MATERIAL SHOWN:
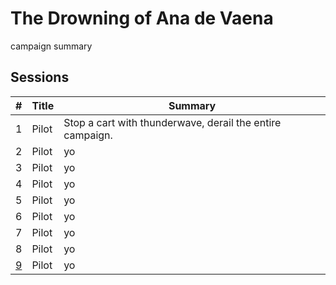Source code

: # The Drowning of Ana de Vaena

campaign summary

## Sessions

| # | Title | Summary | 
| --- | --- | --- |
| 1 | Pilot | Stop a cart with thunderwave, derail the entire campaign. | 
| 2 | Pilot | yo | 
| 3 | Pilot | yo | 
| 4 | Pilot | yo | 
| 5 | Pilot | yo | 
| 6 | Pilot | yo | 
| 7 | Pilot | yo | 
| 8 | Pilot | yo | 
| [9](S09:thus_ends_tunkesk.md) | Pilot | yo |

EXERCISE BRIEF: All of the entries, apart from the pictures, must be returned exactly.

ANSWER TO THIS PROBLEM:
Source code

: # The Drowning of Ana de Vaena

campaign summary

## Sessions

| # | Title | Summary | 
| --- | --- | --- |
| 1 | Pilot | Stop a cart with thunderwave, derail the entire campaign. | 
| 2 | Pilot | yo | 
| 3 | Pilot | yo | 
| 4 | Pilot | yo | 
| 5 | Pilot | yo | 
| 6 | Pilot | yo | 
| 7 | Pilot | yo | 
| 8 | Pilot | yo | 
| [9](S09:thus_ends_tunkesk.md) | Pilot | yo |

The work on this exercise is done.